:: EXERCISE PROMPT ::
Would you write out the listing verbatim and skip every picture in it?

:: DATASET ENTRIES ::
* * * *

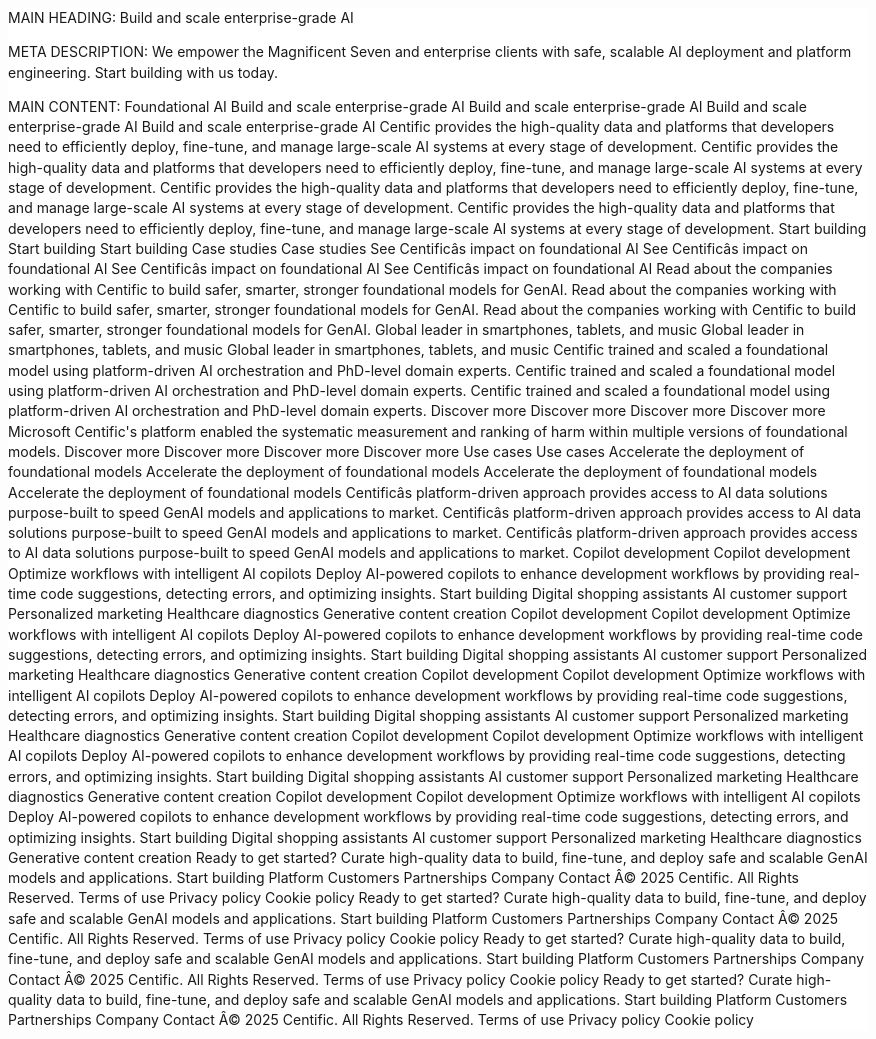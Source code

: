 MAIN HEADING: Build and scale  enterprise-grade AI

META DESCRIPTION: We empower the Magnificent Seven and enterprise clients with safe, scalable AI deployment and platform engineering. Start building with us today.

MAIN CONTENT:
Foundational AI Build and scale enterprise-grade AI Build and scale enterprise-grade AI Build and scale enterprise-grade AI Build and scale enterprise-grade AI Centific provides the high-quality data and platforms that developers need to efficiently deploy, fine-tune, and manage large-scale AI systems at every stage of development. Centific provides the high-quality data and platforms that developers need to efficiently deploy, fine-tune, and manage large-scale AI systems at every stage of development. Centific provides the high-quality data and platforms that developers need to efficiently deploy, fine-tune, and manage large-scale AI systems at every stage of development. Centific provides the high-quality data and platforms that developers need to efficiently deploy, fine-tune, and manage large-scale AI systems at every stage of development. Start building Start building Start building Case studies Case studies See Centificâs impact on foundational AI See Centificâs impact on foundational AI See Centificâs impact on foundational AI See Centificâs impact on foundational AI Read about the companies working with Centific to build safer, smarter, stronger foundational models for GenAI. Read about the companies working with Centific to build safer, smarter, stronger foundational models for GenAI. Read about the companies working with Centific to build safer, smarter, stronger foundational models for GenAI. Global leader in smartphones, tablets, and music Global leader in smartphones, tablets, and music Global leader in smartphones, tablets, and music Centific trained and scaled a foundational model using platform-driven AI orchestration and PhD-level domain experts. Centific trained and scaled a foundational model using platform-driven AI orchestration and PhD-level domain experts. Centific trained and scaled a foundational model using platform-driven AI orchestration and PhD-level domain experts. Discover more Discover more Discover more Discover more Microsoft Centific's platform enabled the systematic measurement and ranking of harm within multiple versions of foundational models. Discover more Discover more Discover more Discover more Use cases Use cases Accelerate the deployment of foundational models Accelerate the deployment of foundational models Accelerate the deployment of foundational models Accelerate the deployment of foundational models Centificâs platform-driven approach provides access to AI data solutions purpose-built to speed GenAI models and applications to market. Centificâs platform-driven approach provides access to AI data solutions purpose-built to speed GenAI models and applications to market. Centificâs platform-driven approach provides access to AI data solutions purpose-built to speed GenAI models and applications to market. Copilot development Copilot development Optimize workflows with intelligent AI copilots Deploy AI-powered copilots to enhance development workflows by providing real-time code suggestions, detecting errors, and optimizing insights. Start building Digital shopping assistants AI customer support Personalized marketing Healthcare diagnostics Generative content creation Copilot development Copilot development Optimize workflows with intelligent AI copilots Deploy AI-powered copilots to enhance development workflows by providing real-time code suggestions, detecting errors, and optimizing insights. Start building Digital shopping assistants AI customer support Personalized marketing Healthcare diagnostics Generative content creation Copilot development Copilot development Optimize workflows with intelligent AI copilots Deploy AI-powered copilots to enhance development workflows by providing real-time code suggestions, detecting errors, and optimizing insights. Start building Digital shopping assistants AI customer support Personalized marketing Healthcare diagnostics Generative content creation Copilot development Copilot development Optimize workflows with intelligent AI copilots Deploy AI-powered copilots to enhance development workflows by providing real-time code suggestions, detecting errors, and optimizing insights. Start building Digital shopping assistants AI customer support Personalized marketing Healthcare diagnostics Generative content creation Copilot development Copilot development Optimize workflows with intelligent AI copilots Deploy AI-powered copilots to enhance development workflows by providing real-time code suggestions, detecting errors, and optimizing insights. Start building Digital shopping assistants AI customer support Personalized marketing Healthcare diagnostics Generative content creation Ready to get started? Curate high-quality data to build, fine-tune, and deploy safe and scalable GenAI models and applications. Start building Platform Customers Partnerships Company Contact Â© 2025 Centific. All Rights Reserved. Terms of use Privacy policy Cookie policy Ready to get started? Curate high-quality data to build, fine-tune, and deploy safe and scalable GenAI models and applications. Start building Platform Customers Partnerships Company Contact Â© 2025 Centific. All Rights Reserved. Terms of use Privacy policy Cookie policy Ready to get started? Curate high-quality data to build, fine-tune, and deploy safe and scalable GenAI models and applications. Start building Platform Customers Partnerships Company Contact Â© 2025 Centific. All Rights Reserved. Terms of use Privacy policy Cookie policy Ready to get started? Curate high-quality data to build, fine-tune, and deploy safe and scalable GenAI models and applications. Start building Platform Customers Partnerships Company Contact Â© 2025 Centific. All Rights Reserved. Terms of use Privacy policy Cookie policy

* * * *

:: EXERCISE SOLUTION ::
Source code

: MAIN HEADING: Build and scale  enterprise-grade AI

META DESCRIPTION: We empower the Magnificent Seven and enterprise clients with safe, scalable AI deployment and platform engineering. Start building with us today.

MAIN CONTENT:
Foundational AI Build and scale enterprise-grade AI Build and scale enterprise-grade AI Build and scale enterprise-grade AI Build and scale enterprise-grade AI Centific provides the high-quality data and platforms that developers need to efficiently deploy, fine-tune, and manage large-scale AI systems at every stage of development. Centific provides the high-quality data and platforms that developers need to efficiently deploy, fine-tune, and manage large-scale AI systems at every stage of development. Centific provides the high-quality data and platforms that developers need to efficiently deploy, fine-tune, and manage large-scale AI systems at every stage of development. Centific provides the high-quality data and platforms that developers need to efficiently deploy, fine-tune, and manage large-scale AI systems at every stage of development. Start building Start building Start building Case studies Case studies See Centificâs impact on foundational AI See Centificâs impact on foundational AI See Centificâs impact on foundational AI See Centificâs impact on foundational AI Read about the companies working with Centific to build safer, smarter, stronger foundational models for GenAI. Read about the companies working with Centific to build safer, smarter, stronger foundational models for GenAI. Read about the companies working with Centific to build safer, smarter, stronger foundational models for GenAI. Global leader in smartphones, tablets, and music Global leader in smartphones, tablets, and music Global leader in smartphones, tablets, and music Centific trained and scaled a foundational model using platform-driven AI orchestration and PhD-level domain experts. Centific trained and scaled a foundational model using platform-driven AI orchestration and PhD-level domain experts. Centific trained and scaled a foundational model using platform-driven AI orchestration and PhD-level domain experts. Discover more Discover more Discover more Discover more Microsoft Centific's platform enabled the systematic measurement and ranking of harm within multiple versions of foundational models. Discover more Discover more Discover more Discover more Use cases Use cases Accelerate the deployment of foundational models Accelerate the deployment of foundational models Accelerate the deployment of foundational models Accelerate the deployment of foundational models Centificâs platform-driven approach provides access to AI data solutions purpose-built to speed GenAI models and applications to market. Centificâs platform-driven approach provides access to AI data solutions purpose-built to speed GenAI models and applications to market. Centificâs platform-driven approach provides access to AI data solutions purpose-built to speed GenAI models and applications to market. Copilot development Copilot development Optimize workflows with intelligent AI copilots Deploy AI-powered copilots to enhance development workflows by providing real-time code suggestions, detecting errors, and optimizing insights. Start building Digital shopping assistants AI customer support Personalized marketing Healthcare diagnostics Generative content creation Copilot development Copilot development Optimize workflows with intelligent AI copilots Deploy AI-powered copilots to enhance development workflows by providing real-time code suggestions, detecting errors, and optimizing insights. Start building Digital shopping assistants AI customer support Personalized marketing Healthcare diagnostics Generative content creation Copilot development Copilot development Optimize workflows with intelligent AI copilots Deploy AI-powered copilots to enhance development workflows by providing real-time code suggestions, detecting errors, and optimizing insights. Start building Digital shopping assistants AI customer support Personalized marketing Healthcare diagnostics Generative content creation Copilot development Copilot development Optimize workflows with intelligent AI copilots Deploy AI-powered copilots to enhance development workflows by providing real-time code suggestions, detecting errors, and optimizing insights. Start building Digital shopping assistants AI customer support Personalized marketing Healthcare diagnostics Generative content creation Copilot development Copilot development Optimize workflows with intelligent AI copilots Deploy AI-powered copilots to enhance development workflows by providing real-time code suggestions, detecting errors, and optimizing insights. Start building Digital shopping assistants AI customer support Personalized marketing Healthcare diagnostics Generative content creation Ready to get started? Curate high-quality data to build, fine-tune, and deploy safe and scalable GenAI models and applications. Start building Platform Customers Partnerships Company Contact Â© 2025 Centific. All Rights Reserved. Terms of use Privacy policy Cookie policy Ready to get started? Curate high-quality data to build, fine-tune, and deploy safe and scalable GenAI models and applications. Start building Platform Customers Partnerships Company Contact Â© 2025 Centific. All Rights Reserved. Terms of use Privacy policy Cookie policy Ready to get started? Curate high-quality data to build, fine-tune, and deploy safe and scalable GenAI models and applications. Start building Platform Customers Partnerships Company Contact Â© 2025 Centific. All Rights Reserved. Terms of use Privacy policy Cookie policy Ready to get started? Curate high-quality data to build, fine-tune, and deploy safe and scalable GenAI models and applications. Start building Platform Customers Partnerships Company Contact Â© 2025 Centific. All Rights Reserved. Terms of use Privacy policy Cookie policy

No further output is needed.